THIS IS A CROSS-POST FROM A RABBIT’S EYE-VIEW OF THE HYPERBOREAN NORTH.
As it recovers from a DoS attack which targeted it and other Burmese-exile groups, The Irrawaddy also reports that the Laotian Government has promised Burma’s ruling Generals its full support in the upcoming General Election.
On the face of things, not least with banking assistance from Singapore as well as China and India vying to be the Burmese Generals’ bestest friend, this appears akin to the Parish Council of Upper Little Snoring weighing-in. Yet, the two dictatorships of Burma and Laos retain common security and financial interests.
In 2007, US law enforcement agencies frustrated Operation Tarnished Eagle which had intended to purchase weapons and other resources for rebel Hmong forces in an alleged plot against the Laotian Government. Leading this was H’mong soldier, Vong Pao who had led Hmong in Laos to ignominy and exile with his alliance with the CIA some 40 years beforehand.

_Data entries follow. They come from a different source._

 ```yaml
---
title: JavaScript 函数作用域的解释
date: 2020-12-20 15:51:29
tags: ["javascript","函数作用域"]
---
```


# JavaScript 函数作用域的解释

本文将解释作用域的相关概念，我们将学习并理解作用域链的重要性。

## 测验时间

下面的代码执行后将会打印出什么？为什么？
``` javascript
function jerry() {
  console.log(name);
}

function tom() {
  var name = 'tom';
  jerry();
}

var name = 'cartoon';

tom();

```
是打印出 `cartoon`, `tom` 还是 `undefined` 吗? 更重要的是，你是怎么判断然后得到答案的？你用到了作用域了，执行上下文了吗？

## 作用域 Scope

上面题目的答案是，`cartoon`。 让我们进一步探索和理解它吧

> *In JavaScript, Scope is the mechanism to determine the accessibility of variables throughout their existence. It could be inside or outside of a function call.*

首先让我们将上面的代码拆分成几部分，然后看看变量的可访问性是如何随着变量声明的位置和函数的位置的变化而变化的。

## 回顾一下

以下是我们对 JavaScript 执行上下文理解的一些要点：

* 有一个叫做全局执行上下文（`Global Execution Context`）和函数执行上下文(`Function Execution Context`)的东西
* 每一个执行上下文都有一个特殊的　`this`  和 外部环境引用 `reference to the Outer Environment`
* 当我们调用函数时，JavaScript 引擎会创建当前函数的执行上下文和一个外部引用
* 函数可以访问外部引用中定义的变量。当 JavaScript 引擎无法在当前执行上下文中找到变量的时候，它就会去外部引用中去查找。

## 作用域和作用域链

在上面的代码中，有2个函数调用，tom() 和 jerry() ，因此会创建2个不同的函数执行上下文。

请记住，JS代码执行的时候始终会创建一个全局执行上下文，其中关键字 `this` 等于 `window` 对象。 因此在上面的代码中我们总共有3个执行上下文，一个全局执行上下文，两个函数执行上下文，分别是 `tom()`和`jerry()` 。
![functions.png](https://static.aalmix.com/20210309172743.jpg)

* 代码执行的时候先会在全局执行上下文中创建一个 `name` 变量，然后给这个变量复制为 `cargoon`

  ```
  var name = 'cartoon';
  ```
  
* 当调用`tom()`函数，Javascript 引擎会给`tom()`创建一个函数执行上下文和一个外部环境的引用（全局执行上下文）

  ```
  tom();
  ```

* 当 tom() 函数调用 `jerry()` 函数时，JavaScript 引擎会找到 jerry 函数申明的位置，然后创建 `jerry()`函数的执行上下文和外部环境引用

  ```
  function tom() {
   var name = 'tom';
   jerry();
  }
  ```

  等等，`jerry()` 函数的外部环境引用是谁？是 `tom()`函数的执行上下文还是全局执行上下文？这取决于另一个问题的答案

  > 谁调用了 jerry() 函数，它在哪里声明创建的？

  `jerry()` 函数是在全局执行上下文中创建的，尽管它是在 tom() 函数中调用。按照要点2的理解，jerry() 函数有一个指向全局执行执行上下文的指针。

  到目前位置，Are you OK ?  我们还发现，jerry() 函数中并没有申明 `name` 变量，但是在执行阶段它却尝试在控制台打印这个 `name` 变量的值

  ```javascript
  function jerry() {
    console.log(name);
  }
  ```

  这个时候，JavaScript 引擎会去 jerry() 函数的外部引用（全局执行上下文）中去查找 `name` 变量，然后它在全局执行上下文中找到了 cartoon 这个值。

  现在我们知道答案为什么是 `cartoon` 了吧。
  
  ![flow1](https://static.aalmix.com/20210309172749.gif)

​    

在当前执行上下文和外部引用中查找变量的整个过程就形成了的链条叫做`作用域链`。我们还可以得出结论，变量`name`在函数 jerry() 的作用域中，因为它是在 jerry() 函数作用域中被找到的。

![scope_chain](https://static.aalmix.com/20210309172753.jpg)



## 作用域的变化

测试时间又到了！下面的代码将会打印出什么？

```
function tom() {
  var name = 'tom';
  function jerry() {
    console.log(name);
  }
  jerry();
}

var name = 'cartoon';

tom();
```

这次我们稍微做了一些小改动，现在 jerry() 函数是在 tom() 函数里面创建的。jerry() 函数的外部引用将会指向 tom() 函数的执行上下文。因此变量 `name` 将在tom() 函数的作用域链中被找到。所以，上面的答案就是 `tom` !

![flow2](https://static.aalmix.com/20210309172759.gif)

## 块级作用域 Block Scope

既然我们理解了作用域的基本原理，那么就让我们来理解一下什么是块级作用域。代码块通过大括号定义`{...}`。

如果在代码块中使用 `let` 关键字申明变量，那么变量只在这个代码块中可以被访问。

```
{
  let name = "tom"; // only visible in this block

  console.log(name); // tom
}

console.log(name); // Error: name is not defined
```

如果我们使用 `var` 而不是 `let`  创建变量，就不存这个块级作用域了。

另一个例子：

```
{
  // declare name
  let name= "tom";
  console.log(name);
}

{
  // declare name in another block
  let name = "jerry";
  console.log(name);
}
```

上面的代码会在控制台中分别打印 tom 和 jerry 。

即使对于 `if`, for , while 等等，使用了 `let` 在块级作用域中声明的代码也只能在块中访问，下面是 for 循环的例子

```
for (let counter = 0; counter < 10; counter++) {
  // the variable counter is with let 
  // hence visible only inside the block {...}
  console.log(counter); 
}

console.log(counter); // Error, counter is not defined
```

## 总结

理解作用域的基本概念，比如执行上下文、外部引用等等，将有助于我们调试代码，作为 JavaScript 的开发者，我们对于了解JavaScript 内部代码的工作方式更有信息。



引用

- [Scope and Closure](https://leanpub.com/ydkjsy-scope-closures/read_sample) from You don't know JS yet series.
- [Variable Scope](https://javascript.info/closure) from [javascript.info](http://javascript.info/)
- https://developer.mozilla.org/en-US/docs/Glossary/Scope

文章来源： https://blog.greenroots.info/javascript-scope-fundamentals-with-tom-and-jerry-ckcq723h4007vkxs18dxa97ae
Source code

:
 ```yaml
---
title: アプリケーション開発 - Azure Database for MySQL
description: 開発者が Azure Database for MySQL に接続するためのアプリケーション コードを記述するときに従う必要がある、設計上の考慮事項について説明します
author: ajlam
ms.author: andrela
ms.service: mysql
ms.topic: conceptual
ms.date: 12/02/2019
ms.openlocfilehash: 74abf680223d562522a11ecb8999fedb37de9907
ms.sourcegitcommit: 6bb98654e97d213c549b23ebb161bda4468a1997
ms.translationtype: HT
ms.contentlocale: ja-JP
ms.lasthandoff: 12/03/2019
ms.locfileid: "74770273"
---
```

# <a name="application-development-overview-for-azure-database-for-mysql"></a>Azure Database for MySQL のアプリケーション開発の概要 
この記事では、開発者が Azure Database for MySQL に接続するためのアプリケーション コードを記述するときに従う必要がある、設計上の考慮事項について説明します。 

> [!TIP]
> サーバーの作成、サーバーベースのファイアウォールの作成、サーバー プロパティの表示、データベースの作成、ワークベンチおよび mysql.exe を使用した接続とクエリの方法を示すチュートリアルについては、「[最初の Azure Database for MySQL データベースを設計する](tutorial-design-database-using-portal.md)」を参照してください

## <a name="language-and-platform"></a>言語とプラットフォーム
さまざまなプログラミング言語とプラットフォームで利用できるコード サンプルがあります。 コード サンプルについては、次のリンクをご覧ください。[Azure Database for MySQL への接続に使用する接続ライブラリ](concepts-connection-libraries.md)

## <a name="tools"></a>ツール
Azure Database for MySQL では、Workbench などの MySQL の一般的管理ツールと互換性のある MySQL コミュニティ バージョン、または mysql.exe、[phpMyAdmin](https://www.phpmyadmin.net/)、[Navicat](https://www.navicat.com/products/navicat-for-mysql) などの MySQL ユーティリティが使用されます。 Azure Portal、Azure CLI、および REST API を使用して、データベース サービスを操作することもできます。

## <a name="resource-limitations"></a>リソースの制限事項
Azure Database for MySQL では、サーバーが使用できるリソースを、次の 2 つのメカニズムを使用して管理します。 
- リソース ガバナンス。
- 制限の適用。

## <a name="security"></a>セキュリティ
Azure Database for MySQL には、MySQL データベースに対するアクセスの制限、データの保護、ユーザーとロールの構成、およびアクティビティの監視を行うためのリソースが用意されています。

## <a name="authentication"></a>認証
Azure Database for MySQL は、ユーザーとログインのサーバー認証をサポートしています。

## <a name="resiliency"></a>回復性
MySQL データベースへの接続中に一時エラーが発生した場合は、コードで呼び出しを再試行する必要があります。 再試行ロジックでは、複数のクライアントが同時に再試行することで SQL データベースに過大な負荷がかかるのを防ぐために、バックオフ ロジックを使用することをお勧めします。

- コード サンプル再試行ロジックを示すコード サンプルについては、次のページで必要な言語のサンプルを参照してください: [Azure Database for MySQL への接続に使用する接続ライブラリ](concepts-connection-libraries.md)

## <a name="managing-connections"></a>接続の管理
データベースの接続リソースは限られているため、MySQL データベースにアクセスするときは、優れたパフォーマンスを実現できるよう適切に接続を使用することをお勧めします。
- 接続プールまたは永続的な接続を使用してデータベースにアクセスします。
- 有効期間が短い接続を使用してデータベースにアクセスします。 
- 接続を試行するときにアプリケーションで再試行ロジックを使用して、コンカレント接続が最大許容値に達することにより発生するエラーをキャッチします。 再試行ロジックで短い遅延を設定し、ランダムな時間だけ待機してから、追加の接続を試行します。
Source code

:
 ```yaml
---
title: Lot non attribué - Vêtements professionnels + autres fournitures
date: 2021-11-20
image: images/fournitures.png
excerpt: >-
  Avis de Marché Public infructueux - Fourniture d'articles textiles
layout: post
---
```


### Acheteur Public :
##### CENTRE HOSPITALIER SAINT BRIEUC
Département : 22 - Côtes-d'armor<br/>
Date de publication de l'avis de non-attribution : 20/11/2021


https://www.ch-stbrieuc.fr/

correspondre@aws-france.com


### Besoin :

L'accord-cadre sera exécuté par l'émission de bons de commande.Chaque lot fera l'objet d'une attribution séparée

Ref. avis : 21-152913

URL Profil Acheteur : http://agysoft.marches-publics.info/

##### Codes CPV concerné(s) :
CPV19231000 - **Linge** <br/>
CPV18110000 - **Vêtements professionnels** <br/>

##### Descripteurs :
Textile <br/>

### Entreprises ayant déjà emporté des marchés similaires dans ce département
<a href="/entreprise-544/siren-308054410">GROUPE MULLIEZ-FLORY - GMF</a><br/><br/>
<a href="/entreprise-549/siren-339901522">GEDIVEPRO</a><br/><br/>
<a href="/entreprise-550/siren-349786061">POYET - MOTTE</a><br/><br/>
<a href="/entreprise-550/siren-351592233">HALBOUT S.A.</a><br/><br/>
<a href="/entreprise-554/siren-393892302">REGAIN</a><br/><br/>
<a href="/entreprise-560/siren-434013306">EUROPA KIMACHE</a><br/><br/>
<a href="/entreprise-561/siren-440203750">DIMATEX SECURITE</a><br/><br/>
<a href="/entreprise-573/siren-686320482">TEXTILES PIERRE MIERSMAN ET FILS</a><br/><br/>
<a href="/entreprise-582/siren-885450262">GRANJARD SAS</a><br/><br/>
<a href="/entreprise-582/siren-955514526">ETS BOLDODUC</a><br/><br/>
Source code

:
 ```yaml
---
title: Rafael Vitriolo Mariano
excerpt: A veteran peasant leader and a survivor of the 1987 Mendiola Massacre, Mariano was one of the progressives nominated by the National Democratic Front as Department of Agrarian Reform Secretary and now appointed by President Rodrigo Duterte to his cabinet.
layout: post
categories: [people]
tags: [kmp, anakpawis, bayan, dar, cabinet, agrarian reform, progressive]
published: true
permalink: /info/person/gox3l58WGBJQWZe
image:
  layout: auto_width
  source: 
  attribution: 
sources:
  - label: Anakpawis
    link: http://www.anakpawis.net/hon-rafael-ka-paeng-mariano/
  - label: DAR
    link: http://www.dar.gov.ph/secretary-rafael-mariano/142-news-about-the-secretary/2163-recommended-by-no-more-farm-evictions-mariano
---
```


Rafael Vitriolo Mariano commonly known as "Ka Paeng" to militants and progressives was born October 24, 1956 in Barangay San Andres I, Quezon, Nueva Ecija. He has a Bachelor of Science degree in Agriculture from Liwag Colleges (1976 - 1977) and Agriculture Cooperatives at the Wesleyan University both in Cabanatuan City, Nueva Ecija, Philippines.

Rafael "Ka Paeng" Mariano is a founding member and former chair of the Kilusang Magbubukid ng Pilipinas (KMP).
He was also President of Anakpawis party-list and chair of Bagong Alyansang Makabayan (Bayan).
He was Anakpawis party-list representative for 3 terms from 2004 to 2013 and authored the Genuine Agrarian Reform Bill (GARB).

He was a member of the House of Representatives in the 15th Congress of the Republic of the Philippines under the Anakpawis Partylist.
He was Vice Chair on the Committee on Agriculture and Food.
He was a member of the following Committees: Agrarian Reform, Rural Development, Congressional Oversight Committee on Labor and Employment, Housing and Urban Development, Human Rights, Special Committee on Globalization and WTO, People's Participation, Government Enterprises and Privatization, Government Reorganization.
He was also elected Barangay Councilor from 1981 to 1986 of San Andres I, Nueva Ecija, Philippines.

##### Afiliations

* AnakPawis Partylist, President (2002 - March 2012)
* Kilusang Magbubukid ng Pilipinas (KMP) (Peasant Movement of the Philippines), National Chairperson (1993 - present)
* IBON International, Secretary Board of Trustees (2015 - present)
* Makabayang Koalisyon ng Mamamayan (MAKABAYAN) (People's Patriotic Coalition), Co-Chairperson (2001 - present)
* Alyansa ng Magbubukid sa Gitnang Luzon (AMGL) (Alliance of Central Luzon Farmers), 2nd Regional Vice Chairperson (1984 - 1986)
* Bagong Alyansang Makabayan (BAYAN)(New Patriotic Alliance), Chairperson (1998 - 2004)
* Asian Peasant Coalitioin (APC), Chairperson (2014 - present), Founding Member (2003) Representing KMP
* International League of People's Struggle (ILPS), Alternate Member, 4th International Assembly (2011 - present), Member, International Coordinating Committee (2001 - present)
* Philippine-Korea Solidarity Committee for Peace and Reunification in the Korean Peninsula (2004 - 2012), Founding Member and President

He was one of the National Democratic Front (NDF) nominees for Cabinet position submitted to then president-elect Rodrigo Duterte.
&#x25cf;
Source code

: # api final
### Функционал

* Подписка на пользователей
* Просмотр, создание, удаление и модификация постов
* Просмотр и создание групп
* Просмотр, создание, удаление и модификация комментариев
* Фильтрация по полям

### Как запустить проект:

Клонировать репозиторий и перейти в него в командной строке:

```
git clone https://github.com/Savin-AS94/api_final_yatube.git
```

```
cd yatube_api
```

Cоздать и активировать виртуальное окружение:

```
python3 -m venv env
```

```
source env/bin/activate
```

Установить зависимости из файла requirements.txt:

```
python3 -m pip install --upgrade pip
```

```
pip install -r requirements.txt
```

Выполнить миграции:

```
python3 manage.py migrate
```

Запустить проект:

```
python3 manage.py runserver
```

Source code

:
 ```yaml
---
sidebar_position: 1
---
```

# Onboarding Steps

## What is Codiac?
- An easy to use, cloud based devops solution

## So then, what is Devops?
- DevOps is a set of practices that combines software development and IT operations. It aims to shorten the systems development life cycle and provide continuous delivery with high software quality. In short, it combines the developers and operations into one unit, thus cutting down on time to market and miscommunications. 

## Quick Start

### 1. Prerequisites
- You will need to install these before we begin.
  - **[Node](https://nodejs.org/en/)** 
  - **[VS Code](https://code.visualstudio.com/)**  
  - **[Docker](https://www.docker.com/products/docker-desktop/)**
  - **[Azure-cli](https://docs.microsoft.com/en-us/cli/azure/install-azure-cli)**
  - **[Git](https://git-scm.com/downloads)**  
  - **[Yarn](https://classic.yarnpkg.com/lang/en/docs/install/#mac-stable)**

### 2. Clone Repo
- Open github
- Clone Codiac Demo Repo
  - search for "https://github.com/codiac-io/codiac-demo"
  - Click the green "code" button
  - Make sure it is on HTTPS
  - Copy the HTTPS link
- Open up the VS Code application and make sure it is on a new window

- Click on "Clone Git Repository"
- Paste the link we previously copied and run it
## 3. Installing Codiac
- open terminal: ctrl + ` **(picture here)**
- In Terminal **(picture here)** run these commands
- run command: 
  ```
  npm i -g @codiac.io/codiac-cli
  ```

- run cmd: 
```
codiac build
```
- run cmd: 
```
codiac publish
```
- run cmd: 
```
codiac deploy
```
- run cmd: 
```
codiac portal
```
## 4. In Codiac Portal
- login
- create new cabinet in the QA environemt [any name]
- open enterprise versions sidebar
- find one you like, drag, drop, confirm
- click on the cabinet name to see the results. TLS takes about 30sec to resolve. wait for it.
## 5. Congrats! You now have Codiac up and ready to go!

Although, the H’mong ethnic group has historically been centred in Laos and south east China, there has been a noticeable presence in eastern Shan State which includes the Mekong River which forms the 150 mile border between Burma and Laos.
A bigger concern for the Burmese Generals, however, will be more pecuniary: namely the local drug trade. Much of Burma’s narco-dollars come from her part of the Golden Triangle, where she and Laos and Thailand all border. As part of her many ethnic conflicts, the Shan State drug-lord, Khun Sa opposed the Burmese military for years with finances from the drugs trade, before falling out with other Shan leaders in the late 1990s and signing a peace deal with the Burmese military (he died in 2007).
Now it is Naw Kham, also from the Shan State and leader of the Democratic Karen Buddhist Army, whom the Burmese military is seeking as a rogue drug-lord.
The motivations of the Burmese Generals should, however, be seen in the context of Marlo Stansfield pursuing Avon Barksdale. Burmese News International observes that the newly formerly Burma Guard Force has replaced the regular Burma Army along the Burma-Laos border region.
With a strong command-presence from the La Hu ethnic group, which is strongly involved with the local drugs trade, the BGF is assumed to be a means for plausible deniability when it comes to transferring narco-dollars.